Cuando un movimiento revolucionario, animado por el partido de la Iglesia, estalló hacia el final de ese año en Michoacán, Escobedo fue enviado a sofocarlo, y lo logró en noviembre de 1874.

En 1875 estaba nombrado comandante en jefe del departamento fronterizo del este, cuando estalló el alzamiento del general Díaz. Escobedo, por orden del secretario de guerra, Mejía, entregó su mando al general Corona,

Secretario de Guerra

Lerdo de Tejada eliminó a Mejía y nombró a Mariano Escobedo secretario de guerra. A pesar de que el ejército estaba lleno de sedición, Escobedo tomó las medidas más activas, enviando al general Alatorre con una fuerza fuerte al este y al general Ceballos a los estados del oeste.
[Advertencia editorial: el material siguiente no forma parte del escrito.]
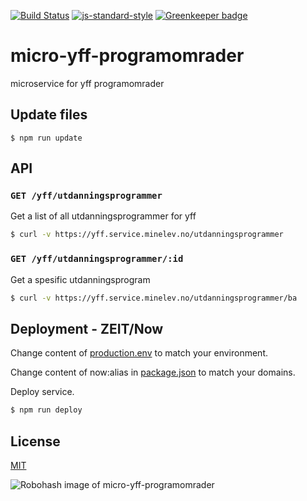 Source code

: [![Build Status](https://travis-ci.org/telemark/micro-yff-programomrader.svg?branch=master)](https://travis-ci.org/telemark/micro-yff-programomrader)
[![js-standard-style](https://img.shields.io/badge/code%20style-standard-brightgreen.svg?style=flat)](https://github.com/feross/standard)
[![Greenkeeper badge](https://badges.greenkeeper.io/telemark/micro-yff-programomrader.svg)](https://greenkeeper.io/)

# micro-yff-programomrader

microservice for yff programomrader

## Update files

```
$ npm run update
```

## API

### ```GET /yff/utdanningsprogrammer```

Get a list of all utdanningsprogrammer for yff

```bash
$ curl -v https://yff.service.minelev.no/utdanningsprogrammer
```

### ```GET /yff/utdanningsprogrammer/:id```

Get a spesific utdanningsprogram

```bash
$ curl -v https://yff.service.minelev.no/utdanningsprogrammer/ba
```

## Deployment - ZEIT/Now

Change content of [production.env](production.env) to match your environment.

Change content of now:alias in [package.json](package.json) to match your domains.

Deploy service.

```bash
$ npm run deploy
```

## License

[MIT](LICENSE)

![Robohash image of micro-yff-programomrader](https://robots.kebabstudios.party/micro-yff-programomrader.png "Robohash image of micro-yff-programomrader")
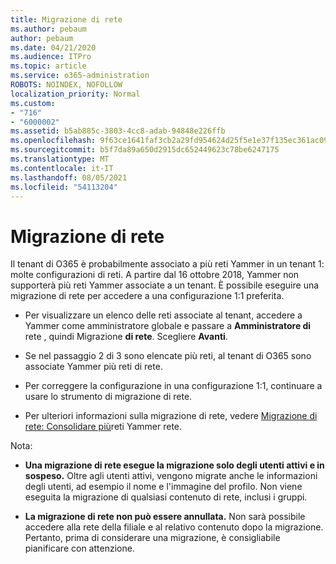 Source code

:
 ```yaml
---
title: Migrazione di rete
ms.author: pebaum
author: pebaum
ms.date: 04/21/2020
ms.audience: ITPro
ms.topic: article
ms.service: o365-administration
ROBOTS: NOINDEX, NOFOLLOW
localization_priority: Normal
ms.custom:
- "716"
- "6000002"
ms.assetid: b5ab885c-3803-4cc8-adab-94848e226ffb
ms.openlocfilehash: 9f63ce1641faf3cb2a29fd954624d25f5e1e37f135ec361ac09668086d78aa3e
ms.sourcegitcommit: b5f7da89a650d2915dc652449623c78be6247175
ms.translationtype: MT
ms.contentlocale: it-IT
ms.lasthandoff: 08/05/2021
ms.locfileid: "54113204"
---
```

# <a name="network-migration"></a>Migrazione di rete

Il tenant di O365 è probabilmente associato a più reti Yammer in un tenant 1: molte configurazioni di reti. A partire dal 16 ottobre 2018, Yammer non supporterà più reti Yammer associate a un tenant. È possibile eseguire una migrazione di rete per accedere a una configurazione 1:1 preferita.
  
- Per visualizzare un elenco delle reti associate al tenant, accedere a Yammer come amministratore globale e passare a **Amministratore di** rete , quindi Migrazione **di rete**. Scegliere **Avanti**.

- Se nel passaggio 2 di 3 sono elencate più reti, al tenant di O365 sono associate Yammer più reti di rete.

- Per correggere la configurazione in una configurazione 1:1, continuare a usare lo strumento di migrazione di rete.

- Per ulteriori informazioni sulla migrazione di rete, vedere [Migrazione di rete: Consolidare più](https://docs.microsoft.com/yammer/configure-your-yammer-network/consolidate-multiple-yammer-networks)reti Yammer rete.

Nota:
  
- **Una migrazione di rete esegue la migrazione solo degli utenti attivi e in sospeso.** Oltre agli utenti attivi, vengono migrate anche le informazioni degli utenti, ad esempio il nome e l'immagine del profilo. Non viene eseguita la migrazione di qualsiasi contenuto di rete, inclusi i gruppi.

- **La migrazione di rete non può essere annullata.** Non sarà possibile accedere alla rete della filiale e al relativo contenuto dopo la migrazione. Pertanto, prima di considerare una migrazione, è consigliabile pianificare con attenzione.
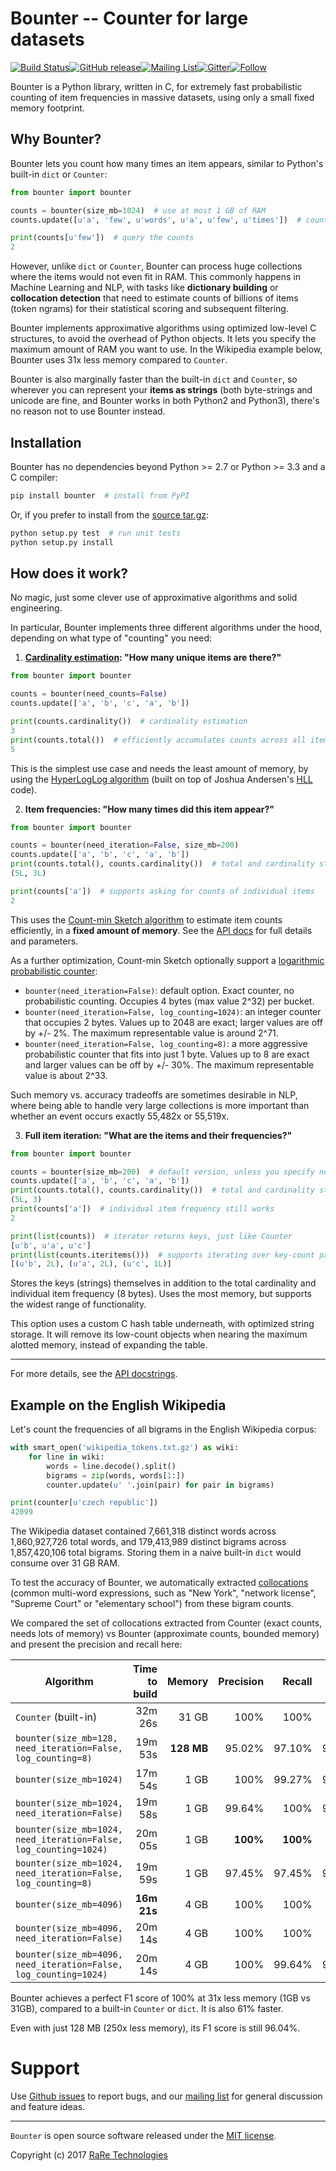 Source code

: # Bounter -- Counter for large datasets

[![Build Status](https://travis-ci.org/RaRe-Technologies/bounter.svg?branch=master)](https://travis-ci.org/RaRe-Technologies/bounter)[![GitHub release](https://img.shields.io/github/release/rare-technologies/bounter.svg?maxAge=3600)](https://github.com/RaRe-Technologies/bounter/releases)[![Mailing List](https://img.shields.io/badge/-Mailing%20List-lightgrey.svg)](https://groups.google.com/forum/#!forum/gensim)[![Gitter](https://img.shields.io/badge/gitter-join%20chat%20%E2%86%92-09a3d5.svg)](https://gitter.im/RaRe-Technologies/gensim)[![Follow](https://img.shields.io/twitter/follow/spacy_io.svg?style=social&label=Follow)](https://twitter.com/gensim_py)

Bounter is a Python library, written in C, for extremely fast probabilistic counting of item frequencies in massive datasets, using only a small fixed memory footprint.

## Why Bounter?

Bounter lets you count how many times an item appears, similar to Python's built-in `dict` or `Counter`:

```python
from bounter import bounter

counts = bounter(size_mb=1024)  # use at most 1 GB of RAM
counts.update([u'a', 'few', u'words', u'a', u'few', u'times'])  # count item frequencies

print(counts[u'few'])  # query the counts
2
```

However, unlike `dict` or `Counter`, Bounter can process huge collections where the items would not even fit in RAM. This commonly happens in Machine Learning and NLP, with tasks like **dictionary building** or **collocation detection** that need to estimate counts of billions of items (token ngrams) for their statistical scoring and subsequent filtering.

Bounter implements approximative algorithms using optimized low-level C structures, to avoid the overhead of Python objects. It lets you specify the maximum amount of RAM you want to use. In the Wikipedia example below, Bounter uses 31x less memory compared to `Counter`.

Bounter is also marginally faster than the built-in `dict` and `Counter`, so wherever you can represent your **items as strings** (both byte-strings and unicode are fine, and Bounter works in both Python2 and Python3), there's no reason not to use Bounter instead.

## Installation

Bounter has no dependencies beyond Python >= 2.7 or Python >= 3.3 and a C compiler:

```bash
pip install bounter  # install from PyPI
```

Or, if you prefer to install from the [source tar.gz](https://pypi.python.org/pypi/bounter):

```bash
python setup.py test  # run unit tests
python setup.py install
```

## How does it work?

No magic, just some clever use of approximative algorithms and solid engineering.

In particular, Bounter implements three different algorithms under the hood, depending on what type of "counting" you need:

1. **[Cardinality estimation](https://en.wikipedia.org/wiki/Count-distinct_problem): "How many unique items are there?"**

  ```python
  from bounter import bounter

  counts = bounter(need_counts=False)
  counts.update(['a', 'b', 'c', 'a', 'b'])

  print(counts.cardinality())  # cardinality estimation
  3
  print(counts.total())  # efficiently accumulates counts across all items
  5
  ```

  This is the simplest use case and needs the least amount of memory, by using the [HyperLogLog algorithm](http://algo.inria.fr/flajolet/Publications/FlFuGaMe07.pdf) (built on top of Joshua Andersen's [HLL](https://github.com/ascv/HyperLogLog) code).

2. **Item frequencies: "How many times did this item appear?"**

  ```python
  from bounter import bounter

  counts = bounter(need_iteration=False, size_mb=200)
  counts.update(['a', 'b', 'c', 'a', 'b'])
  print(counts.total(), counts.cardinality())  # total and cardinality still work
  (5L, 3L)

  print(counts['a'])  # supports asking for counts of individual items
  2
  ```

  This uses the [Count-min Sketch algorithm](https://en.wikipedia.org/wiki/Count%E2%80%93min_sketch) to estimate item counts efficiently, in a **fixed amount of memory**. See the [API docs](https://github.com/RaRe-Technologies/bounter/blob/master/bounter/bounter.py) for full details and parameters.

As a further optimization, Count-min Sketch optionally support a [logarithmic probabilistic counter](https://en.wikipedia.org/wiki/Approximate_counting_algorithm):

 - `bounter(need_iteration=False)`: default option. Exact counter, no probabilistic counting. Occupies 4 bytes (max value 2^32) per bucket.
 - `bounter(need_iteration=False, log_counting=1024)`: an integer counter that occupies 2 bytes. Values up to 2048 are exact; larger values are off by +/- 2%. The maximum representable value is around 2^71.
 - `bounter(need_iteration=False, log_counting=8)`: a more aggressive probabilistic counter that fits into just 1 byte. Values up to 8 are exact and larger values can be off by +/- 30%. The maximum representable value is about 2^33.

Such memory vs. accuracy tradeoffs are sometimes desirable in NLP, where being able to handle very large collections is more important than whether an event occurs exactly 55,482x or 55,519x.

3. **Full item iteration: "What are the items and their frequencies?"**

  ```python
  from bounter import bounter

  counts = bounter(size_mb=200)  # default version, unless you specify need_items or need_counts
  counts.update(['a', 'b', 'c', 'a', 'b'])
  print(counts.total(), counts.cardinality())  # total and cardinality still work
  (5L, 3)
  print(counts['a'])  # individual item frequency still works
  2

  print(list(counts))  # iterator returns keys, just like Counter
  [u'b', u'a', u'c']
  print(list(counts.iteritems()))  # supports iterating over key-count pairs, etc.
  [(u'b', 2L), (u'a', 2L), (u'c', 1L)]
  ```

  Stores the keys (strings) themselves in addition to the total cardinality and individual item frequency (8 bytes). Uses the most memory, but supports the widest range of functionality.

  This option uses a custom C hash table underneath, with optimized string storage. It will remove its low-count objects when nearing the maximum alotted memory, instead of expanding the table.

----

For more details, see the [API docstrings](https://github.com/RaRe-Technologies/bounter/blob/master/bounter/bounter.py).

## Example on the English Wikipedia

Let's count the frequencies of all bigrams in the English Wikipedia corpus:

```python
with smart_open('wikipedia_tokens.txt.gz') as wiki:
    for line in wiki:
        words = line.decode().split()
        bigrams = zip(words, words[1:])
        counter.update(u' '.join(pair) for pair in bigrams)

print(counter[u'czech republic'])
42099
```

The Wikipedia dataset contained 7,661,318 distinct words across 1,860,927,726 total words, and 179,413,989 distinct bigrams across 1,857,420,106 total bigrams. Storing them in a naive built-in `dict` would consume over 31 GB RAM.

To test the accuracy of Bounter, we automatically extracted [collocations](https://en.wikipedia.org/wiki/Collocation) (common multi-word expressions, such as "New York", "network license", "Supreme Court" or "elementary school") from these bigram counts.

We compared the set of collocations extracted from Counter (exact counts, needs lots of memory) vs Bounter (approximate counts, bounded memory) and present the precision and recall here:

| Algorithm                         | Time to build | Memory  | Precision | Recall | F1 score
|-----------------------------------|--------------:|--------:|----------:|-------:|---------:|
| `Counter` (built-in)              |       32m 26s | 31 GB |      100% |   100% |     100% |
| `bounter(size_mb=128, need_iteration=False, log_counting=8)` |         19m 53s |   **128 MB** | 95.02% | 97.10% | 96.04% |
| `bounter(size_mb=1024)`           |       17m 54s |    1 GB |     100% |  99.27% |   99.64% |
| `bounter(size_mb=1024, need_iteration=False)` |     19m 58s |   1 GB |    99.64% | 100% | 99.82% |
| `bounter(size_mb=1024, need_iteration=False, log_counting=1024)` |         20m 05s |   1 GB | **100%** | **100%** | **100%** |
| `bounter(size_mb=1024, need_iteration=False, log_counting=8)` |         19m 59s |   1 GB | 97.45% | 97.45% | 97.45% |
| `bounter(size_mb=4096)`           |       **16m 21s** |   4 GB |     100% |  100% |  100% |
| `bounter(size_mb=4096, need_iteration=False)` |        20m 14s  |   4 GB|    100% | 100% | 100% |
| `bounter(size_mb=4096, need_iteration=False, log_counting=1024)` |        20m 14s |   4 GB |    100% | 99.64% | 99.82% |

Bounter achieves a perfect F1 score of 100% at 31x less memory (1GB vs 31GB), compared to a built-in `Counter` or `dict`. It is also 61% faster.

Even with just 128 MB (250x less memory), its F1 score is still 96.04%.

# Support

Use [Github issues](https://github.com/RaRe-Technologies/bounter/issues) to report bugs, and our [mailing list](https://groups.google.com/forum/#!forum/gensim) for general discussion and feature ideas.

----------------

`Bounter` is open source software released under the [MIT license](https://github.com/rare-technologies/bounter/blob/master/LICENSE).

Copyright (c) 2017 [RaRe Technologies](https://rare-technologies.com/)
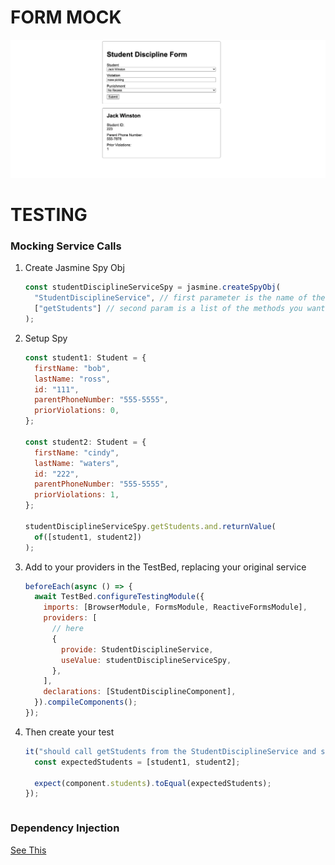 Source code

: # FORM MOCK

[<img src="./disciplineFormMock.png">](./disciplineFormMock.png)

# TESTING

### Mocking Service Calls

1. Create Jasmine Spy Obj

   ```js
   const studentDisciplineServiceSpy = jasmine.createSpyObj(
     "StudentDisciplineService", // first parameter is the name of the service you want to spy/mock
     ["getStudents"] // second param is a list of the methods you want to mock
   );
   ```

1. Setup Spy

   ```js
   const student1: Student = {
     firstName: "bob",
     lastName: "ross",
     id: "111",
     parentPhoneNumber: "555-5555",
     priorViolations: 0,
   };

   const student2: Student = {
     firstName: "cindy",
     lastName: "waters",
     id: "222",
     parentPhoneNumber: "555-5555",
     priorViolations: 1,
   };

   studentDisciplineServiceSpy.getStudents.and.returnValue(
     of([student1, student2])
   );
   ```

1. Add to your providers in the TestBed, replacing your original service
   ```js
   beforeEach(async () => {
     await TestBed.configureTestingModule({
       imports: [BrowserModule, FormsModule, ReactiveFormsModule],
       providers: [
         // here
         {
           provide: StudentDisciplineService,
           useValue: studentDisciplineServiceSpy,
         },
       ],
       declarations: [StudentDisciplineComponent],
     }).compileComponents();
   });
   ```
1. Then create your test

   ```js
   it("should call getStudents from the StudentDisciplineService and set the response to the components students array property", () => {
     const expectedStudents = [student1, student2];

     expect(component.students).toEqual(expectedStudents);
   });
   ```

```

```

### Dependency Injection

[See This](https://angular.io/guide/testing-components-scenarios#final-setup-and-tests)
Igualmente no pudieron contener la marea “y cuando la revolución triunfó en Los Llanos de Tecoae, y Lerdo resolvieron abandonar la capital.

Mariano Escobedo recogió la guarnición y una tropa de guardias rurales, y con ellos, el 26 de noviembre protegió la salida del presidente y sus barandillas hacia la costa del Pacífico, como los caminos hacia el Gulf fue interceptado.

Después de varios días, el grupo fue sorprendido y capturado por un bandido, Pioquinto tluato, del partido de Díaz, y solo liberado por el pago de un rescate de $ 30,000. Después de esto llegaron a Acapnleo con seguridad.

Escobedo permaneció allí hasta febrero de 1878 cuando fue a San Antonio, Texas, y publicó un manifiesto, proponiendo el derrocamiento de Porfirio Díaz y la reinstalación de Lerdo.

Los coroneles Winter, Menroy y Cristo, que al cruzar la frontera invadieron el territorio mexicano, firmaron este documento.

Arrestado en Lampazos

Pero las autoridades tomaron medidas activas, y cuando Escobedo se aventuró personalmente a ingresar a México, fue arrestado en Lampazos y enviado como prisionero a la capital.

Fue juzgado por un consejo de guerra, pero, a pesar de los esfuerzos del gobierno, fue declarado inocente y nuevamente se retiró a su propiedad en San Luis Potosí.

Temiendo atentados contra su vida, llegó a la capital, donde, aunque se encontraba en libertad en su residencia, estaba constantemente bajo el espionaje y, de hecho, era un prisionero, obligado a presentarse con frecuencia ante las autoridades.

Últimos Encargos de Mariano Escobedo

Para escapar de estas persecuciones, obtuvo un certificado médico y, con el pretexto de restaurar su salud, llegó a Nueva York a fines de 1879, pero en agosto de 1880 regresó a México y aceptó una oficina del gobierno.

Esta acción fue una sorpresa, ya que poco antes de esto había estado planeando una nueva conspiración contra Díaz, y había comprometido a muchas personas.

En 1882 González lo nombró presidente de la suprema corte militar de justicia y, después de ocupar este cargo hasta 1883, se retiró finalmente a la vida privada.